Many, like seventh-grader Khamryn Clark, 12, were careful to save the worms from the sharp ends of shovels and other tools.
"Worms are awesome," she said as she added another to a gloved hand that already held several of the wriggling creatures.
The three teachers, who between them teach subjects that vary from physical education, astronomy and environmental science, picked students from every grade at MIT Academy for the program. The North Vallejo charter school incorporates both a middle and a high school.
"This is really an enriching experience," Guest-Mackay told the students just before their trek.
The trip included a two-hour hike through Lynch Canyon's fog-laden and mud-caked trails, culminating in an introspective break for drawing and journaling.
"We saw a dead snake," said Hector Delacruz, a 12-year-old seventh-grader as he ate his lunch with friend Kyle Kokal, 13.

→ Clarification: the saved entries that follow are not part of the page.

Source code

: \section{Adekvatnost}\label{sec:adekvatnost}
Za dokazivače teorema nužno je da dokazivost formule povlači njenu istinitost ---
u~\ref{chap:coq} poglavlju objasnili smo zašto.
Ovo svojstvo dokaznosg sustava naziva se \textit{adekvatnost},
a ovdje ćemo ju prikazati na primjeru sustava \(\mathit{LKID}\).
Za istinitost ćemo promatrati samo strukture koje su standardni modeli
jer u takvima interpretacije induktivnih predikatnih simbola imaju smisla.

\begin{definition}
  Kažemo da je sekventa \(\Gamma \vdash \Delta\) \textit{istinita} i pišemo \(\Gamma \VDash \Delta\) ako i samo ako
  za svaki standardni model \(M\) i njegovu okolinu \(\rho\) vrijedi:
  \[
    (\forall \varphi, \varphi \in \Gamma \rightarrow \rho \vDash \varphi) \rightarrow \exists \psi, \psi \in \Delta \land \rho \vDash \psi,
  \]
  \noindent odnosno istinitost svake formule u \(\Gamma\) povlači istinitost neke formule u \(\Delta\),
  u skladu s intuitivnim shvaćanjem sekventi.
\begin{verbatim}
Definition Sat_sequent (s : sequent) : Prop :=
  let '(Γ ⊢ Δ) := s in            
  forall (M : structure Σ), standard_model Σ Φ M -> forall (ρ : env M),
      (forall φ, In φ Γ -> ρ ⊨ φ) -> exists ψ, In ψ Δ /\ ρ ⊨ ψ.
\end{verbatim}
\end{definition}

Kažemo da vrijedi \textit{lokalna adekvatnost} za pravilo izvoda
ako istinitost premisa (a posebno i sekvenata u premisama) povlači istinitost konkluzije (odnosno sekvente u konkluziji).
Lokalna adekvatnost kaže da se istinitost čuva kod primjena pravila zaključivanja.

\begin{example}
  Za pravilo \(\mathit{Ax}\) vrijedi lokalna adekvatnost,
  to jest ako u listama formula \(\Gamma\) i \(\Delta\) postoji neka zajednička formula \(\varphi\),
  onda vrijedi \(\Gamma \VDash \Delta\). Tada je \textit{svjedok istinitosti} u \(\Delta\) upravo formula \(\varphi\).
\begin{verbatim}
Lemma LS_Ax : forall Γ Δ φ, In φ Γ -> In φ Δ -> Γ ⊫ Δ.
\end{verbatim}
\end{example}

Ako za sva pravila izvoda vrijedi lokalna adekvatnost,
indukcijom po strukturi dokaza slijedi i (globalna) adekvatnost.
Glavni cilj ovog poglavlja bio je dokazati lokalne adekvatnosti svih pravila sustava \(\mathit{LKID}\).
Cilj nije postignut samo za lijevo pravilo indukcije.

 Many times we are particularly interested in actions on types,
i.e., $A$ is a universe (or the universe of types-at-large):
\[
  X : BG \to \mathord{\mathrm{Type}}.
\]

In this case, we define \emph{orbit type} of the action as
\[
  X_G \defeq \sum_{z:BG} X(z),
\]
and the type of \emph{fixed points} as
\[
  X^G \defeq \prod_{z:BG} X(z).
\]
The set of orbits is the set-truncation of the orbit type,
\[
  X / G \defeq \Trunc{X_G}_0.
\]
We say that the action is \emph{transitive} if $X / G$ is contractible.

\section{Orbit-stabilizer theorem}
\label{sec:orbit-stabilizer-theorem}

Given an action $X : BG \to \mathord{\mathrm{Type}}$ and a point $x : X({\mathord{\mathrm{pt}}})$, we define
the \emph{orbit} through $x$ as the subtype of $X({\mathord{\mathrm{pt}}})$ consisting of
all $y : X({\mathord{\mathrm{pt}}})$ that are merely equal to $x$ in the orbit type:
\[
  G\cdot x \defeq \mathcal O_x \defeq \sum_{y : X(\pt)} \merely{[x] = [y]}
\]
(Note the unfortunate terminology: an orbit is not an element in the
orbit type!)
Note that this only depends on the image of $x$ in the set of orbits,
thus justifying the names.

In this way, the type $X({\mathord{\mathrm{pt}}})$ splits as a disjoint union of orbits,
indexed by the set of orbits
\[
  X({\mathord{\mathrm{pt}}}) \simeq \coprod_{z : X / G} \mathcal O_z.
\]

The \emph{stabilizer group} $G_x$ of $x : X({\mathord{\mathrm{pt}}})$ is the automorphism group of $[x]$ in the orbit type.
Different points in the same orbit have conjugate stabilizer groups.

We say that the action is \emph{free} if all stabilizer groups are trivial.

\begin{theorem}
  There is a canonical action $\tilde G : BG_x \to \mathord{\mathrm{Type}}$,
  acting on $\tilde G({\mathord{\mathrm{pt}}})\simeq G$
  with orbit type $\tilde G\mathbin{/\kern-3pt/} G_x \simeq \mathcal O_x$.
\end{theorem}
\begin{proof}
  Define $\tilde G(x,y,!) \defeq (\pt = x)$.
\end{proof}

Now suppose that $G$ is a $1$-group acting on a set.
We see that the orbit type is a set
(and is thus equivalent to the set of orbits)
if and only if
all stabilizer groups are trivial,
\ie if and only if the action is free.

Kyle and Hector often forged ahead of the hikers, helping point out sights such as the soaring red-tailed hawks and the lowing cows that still roam the hillside. Solano Land Trust volunteers also gave a lesson on the three types of trees the hikers were going to plant.
Sue Wickham, Solano Land Trust program manager, encouraged the students to come back and water their seeds and seedlings in a month or so.
Guest-Mackay and the other teachers hope the partnership between MIT and the Solano Land Trust will continue -- she and Morgado have even became docents for Rush Ranch Open Space in Suisun City so they can take students there without a Land Trust docent.
The field trips and restoration program are funded by the California Coastal Conservancy.
Lynch Canyon, once owned by Gen. Mariano Vallejo, had been used to graze cattle for the last century. A garbage company purchased the property in the 1980s with the intent of building a landfill, but Solano County residents voted the proposal down.
The Solano Land Trust bought the property in the 1990s. Lynch Canyon is closed to the season, but we will reopen for weekends starting March 17. For details, visit www.solano landtrust.org.
Kaililia Barbon, 11, left, and Mary Manzano, 12, sixth-graders at Mare Island Technology Academy, clear dirt in preparation of planting an oak tree Tuesday at Lynch Canyon Open Space. The restoration project was the culmination of three field trips to the canyon, operated by the Solano Land Trust. (Lanz Christian Bañes/Times-Herald)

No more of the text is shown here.